WHAT THE EXERCISE ASKS
Within the data below, copy each line where the string "left" is found.

EXTRACTED MATERIAL
# # # # # # #
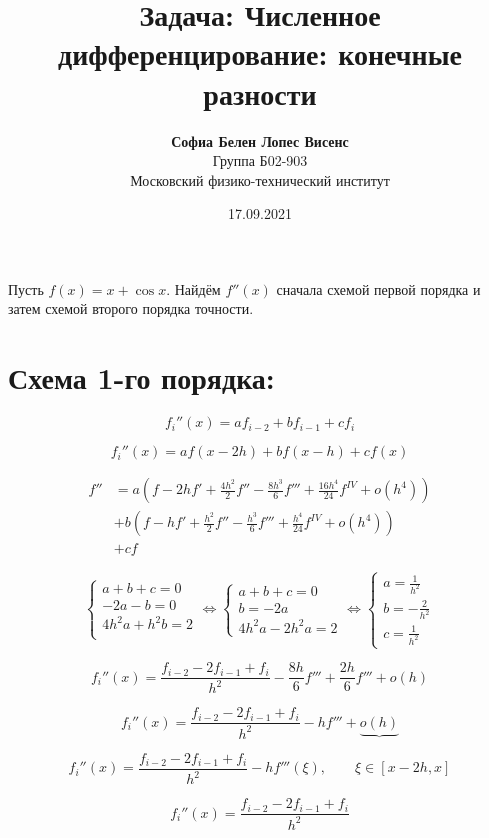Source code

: \documentclass[a4paper,12pt]{article}
\author{\textbf{Софиа Белен Лопес Висенс}\\Группа Б02-903\\ \large Московский физико-технический институт}
\title{Задача: Численное дифференцирование: конечные разности}
\date{17.09.2021}
\begin{document}
\maketitle

Пусть \(f(x) = x + \cos x\).
Найдём \(f''(x)\) сначала схемой первой порядка и 
затем схемой второго порядка точности.

\section{Схема 1-го порядка: }

\[
    f_i''(x) = af_{i-2} + bf_{i - 1} + cf_i
\] 

\[
    f_i''(x) = af(x - 2h) + bf(x - h) + cf(x)
\] 

\begin{align*}
    f'' &= a \left(f - 2h f' + \frac{4h^2}{2}f''
    - \frac{8h^3}{6}f'''
    + \frac{16h^4}{24} f^{IV} + o (h^4) \right) \\
        &+ b \left(f - h f' + \frac{h^2}{2}f''
    - \frac{h^3}{6}f'''
    + \frac{h^4}{24} f^{IV} + o (h^4) \right) \\
        &+ cf
\end{align*}

\[
\begin{cases}
    a + b + c = 0 \\
    -2a - b = 0 \\
    4 h^2 a + h^2 b = 2 \\
\end{cases}
\iff
\begin{cases}
    a + b + c = 0 \\
    b = -2a \\
    4h^2 a - 2h^2 a = 2
\end{cases}
\iff
\begin{cases}
    a = \frac{1}{h^2} \\
    b = -\frac{2}{h^2} \\
    c = \frac{1}{h^2}
\end{cases}
\] 

\[
    f_i''(x) = \frac{f_{i - 2} - 2 f_{i - 1} + f_{i} }{h^2}
    - \frac{8h}{6} f'''
    + \frac{2h}{6} f'''
    + o(h)
\] 

\[
    f_i''(x) = \frac{f_{i - 2} - 2 f_{i - 1} + f_{i} }{h^2}
    - hf'''
    + \underbrace{o(h)}
\] 

\[
    f_i''(x) = \frac{f_{i - 2} - 2 f_{i - 1} + f_{i} }{h^2}
    - h f'''(\xi), \qquad \xi \in [x - 2h, x]
\] 

\[
    \boxed{f_i''(x) = \frac{f_{i - 2} - 2 f_{i - 1} + f_{i} }{h^2}}
\] 
\end{document}
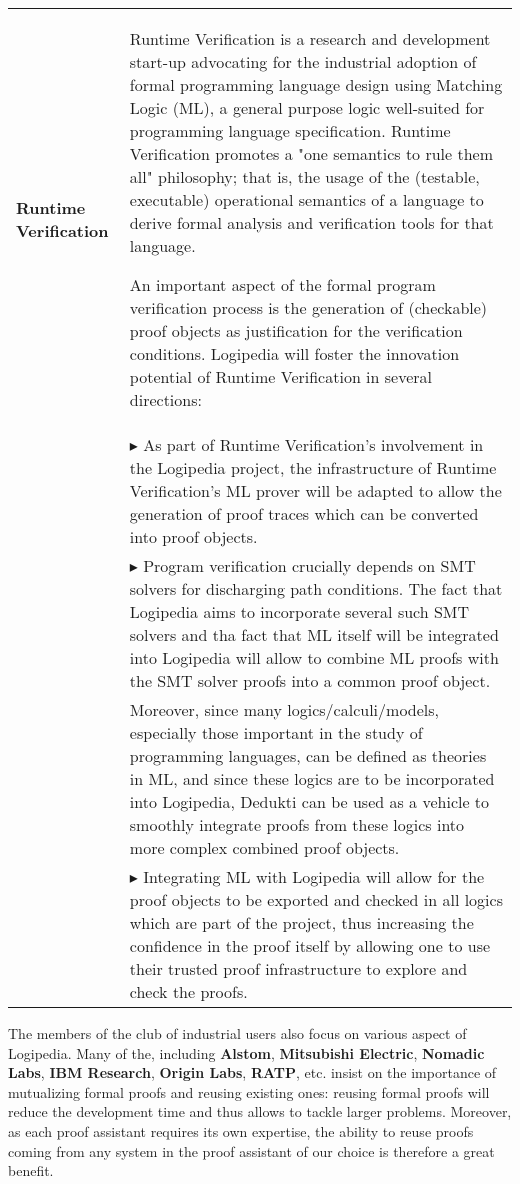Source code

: \begin{longtable}{|p{}|p{}|}
\hline

{\bf Runtime Verification} &

Runtime Verification is a research and development start-up advocating for the industrial
adoption of formal programming language design using Matching Logic (ML), a
general purpose logic well-suited for programming language specification.
Runtime Verification promotes a "one semantics to rule them all" philosophy; that is, the usage
of the (testable, executable) operational semantics of a language to derive
formal analysis and verification tools for that language.

An important aspect of the formal program verification process is the
generation of (checkable) proof objects as justification for the verification
conditions.
Logipedia will foster the innovation potential of Runtime Verification in several directions:\\
&
$\blacktriangleright$
As part of Runtime Verification's involvement in the Logipedia project, the infrastructure of 
Runtime Verification's ML prover will be adapted to allow the generation of proof traces which
can be converted into proof objects.
\\
&
$\blacktriangleright$
Program verification crucially depends on SMT solvers for discharging
path conditions. The fact that Logipedia aims to incorporate several such SMT
solvers and tha fact that ML itself will be integrated into Logipedia will
allow to combine ML proofs with the SMT solver proofs into a common proof
object.\\

&
Moreover, since many logics/calculi/models, especially those important in the
study of programming languages, can be defined as theories in ML, and since
these logics are to be incorporated into Logipedia, Dedukti can be used as a
vehicle to smoothly integrate proofs from these logics into more complex
combined proof objects.\\
&
$\blacktriangleright$
Integrating ML with Logipedia will allow for the proof objects to be exported
and checked in all logics which are part of the project, thus increasing
the confidence in the proof itself by allowing one to use their trusted proof
infrastructure to explore and check the proofs.
\\
\hline
\end{longtable}

The members of the club of industrial users also focus on
various aspect of Logipedia. Many of the, including 
{\bf Alstom}, {\bf Mitsubishi Electric}, {\bf
  Nomadic Labs}, {\bf IBM Research},  {\bf Origin Labs}, {\bf RATP},
etc.  insist on the importance of mutualizing formal proofs and
reusing existing ones: reusing formal proofs will reduce
the development time and thus allows to tackle larger
problems. Moreover, as each proof assistant requires its own
expertise, the ability to reuse proofs coming from any system in the
proof assistant of our choice is therefore a great benefit.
# # # # # # #
TASK RESPONSE
    f'' &= a \left(f - 2h f' + \frac{4h^2}{2}f''
        &+ b \left(f - h f' + \frac{h^2}{2}f''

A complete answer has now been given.